● **DATA PROVIDED**:
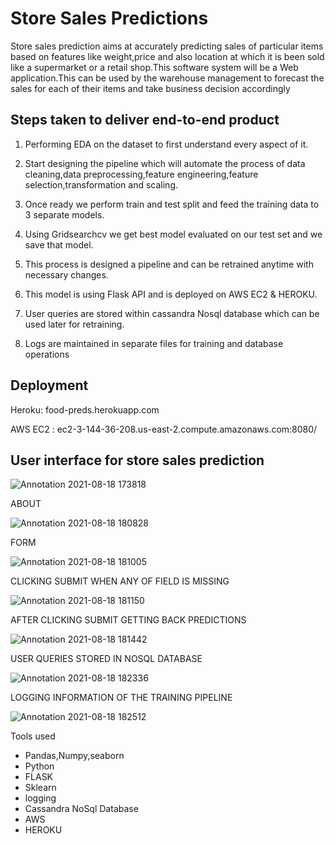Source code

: 
# Store Sales Predictions

Store sales prediction aims at accurately predicting sales of particular items based on features like weight,price and also location at which it is been sold like a supermarket or a retail shop.This software system will be a Web application.This can be used by the warehouse management to forecast the sales for each of their items and take business decision accordingly 


## Steps taken to deliver end-to-end product

1. Performing EDA on the dataset to first understand every aspect of it.

2. Start designing the pipeline which will automate the process of data cleaning,data preprocessing,feature engineering,feature selection,transformation and scaling.

3. Once ready we perform train and test split and feed the training data to 3 separate models.

4. Using Gridsearchcv we get best model evaluated on our test set and we save that model.

5. This process is designed a pipeline and can be retrained anytime with necessary changes.

6. This model is using Flask API and is deployed on AWS EC2 & HEROKU.

7. User queries are stored within cassandra Nosql database which can be used later for retraining.

8. Logs are maintained in separate files for training and database operations

  
## Deployment

Heroku: food-preds.herokuapp.com

AWS EC2 : ec2-3-144-36-208.us-east-2.compute.amazonaws.com:8080/



  
## User interface for store sales prediction


![Annotation 2021-08-18 173818](https://user-images.githubusercontent.com/54542692/129899236-5086d0df-5254-47b8-9900-777cf422d504.png)

ABOUT 

![Annotation 2021-08-18 180828](https://user-images.githubusercontent.com/54542692/129899455-e15c03ee-03f9-424a-ada6-065bae355295.png)

FORM

![Annotation 2021-08-18 181005](https://user-images.githubusercontent.com/54542692/129899572-880dea21-2957-4fec-8e9a-ffdc5d2d3ce8.png)

CLICKING SUBMIT WHEN ANY OF FIELD IS MISSING

![Annotation 2021-08-18 181150](https://user-images.githubusercontent.com/54542692/129899948-4e94edf4-42fc-404a-889d-d9860891665d.png)

AFTER CLICKING SUBMIT GETTING BACK PREDICTIONS

![Annotation 2021-08-18 181442](https://user-images.githubusercontent.com/54542692/129900255-bf33eebc-0277-4bfb-9b7c-64171e420885.png)

USER QUERIES STORED IN NOSQL DATABASE

![Annotation 2021-08-18 182336](https://user-images.githubusercontent.com/54542692/129901549-50b82d6a-20e6-46cb-a6bf-f12619f81970.png)

LOGGING INFORMATION OF THE TRAINING PIPELINE

![Annotation 2021-08-18 182512](https://user-images.githubusercontent.com/54542692/129901725-35d7c7e4-26ce-41f9-b03f-d0c48640ad3b.png)







Tools used 
- Pandas,Numpy,seaborn
- Python
- FLASK
- Sklearn
- logging
- Cassandra NoSql Database
- AWS
- HEROKU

● **ABOUT THIS TASK**: No line before the one containing "6. This model" should be copied; restate that line and all the rest through the end of the data above word for word.

● **SOLUTION FOR THIS TASK**:
6. This model is using Flask API and is deployed on AWS EC2 & HEROKU.

7. User queries are stored within cassandra Nosql database which can be used later for retraining.

8. Logs are maintained in separate files for training and database operations

  
## Deployment

Heroku: food-preds.herokuapp.com

AWS EC2 : ec2-3-144-36-208.us-east-2.compute.amazonaws.com:8080/



  
## User interface for store sales prediction


![Annotation 2021-08-18 173818](https://user-images.githubusercontent.com/54542692/129899236-5086d0df-5254-47b8-9900-777cf422d504.png)

ABOUT 

![Annotation 2021-08-18 180828](https://user-images.githubusercontent.com/54542692/129899455-e15c03ee-03f9-424a-ada6-065bae355295.png)

FORM

![Annotation 2021-08-18 181005](https://user-images.githubusercontent.com/54542692/129899572-880dea21-2957-4fec-8e9a-ffdc5d2d3ce8.png)

CLICKING SUBMIT WHEN ANY OF FIELD IS MISSING

![Annotation 2021-08-18 181150](https://user-images.githubusercontent.com/54542692/129899948-4e94edf4-42fc-404a-889d-d9860891665d.png)

AFTER CLICKING SUBMIT GETTING BACK PREDICTIONS

![Annotation 2021-08-18 181442](https://user-images.githubusercontent.com/54542692/129900255-bf33eebc-0277-4bfb-9b7c-64171e420885.png)

USER QUERIES STORED IN NOSQL DATABASE

![Annotation 2021-08-18 182336](https://user-images.githubusercontent.com/54542692/129901549-50b82d6a-20e6-46cb-a6bf-f12619f81970.png)

LOGGING INFORMATION OF THE TRAINING PIPELINE

![Annotation 2021-08-18 182512](https://user-images.githubusercontent.com/54542692/129901725-35d7c7e4-26ce-41f9-b03f-d0c48640ad3b.png)







Tools used 
- Pandas,Numpy,seaborn
- Python
- FLASK
- Sklearn
- logging
- Cassandra NoSql Database
- AWS
- HEROKU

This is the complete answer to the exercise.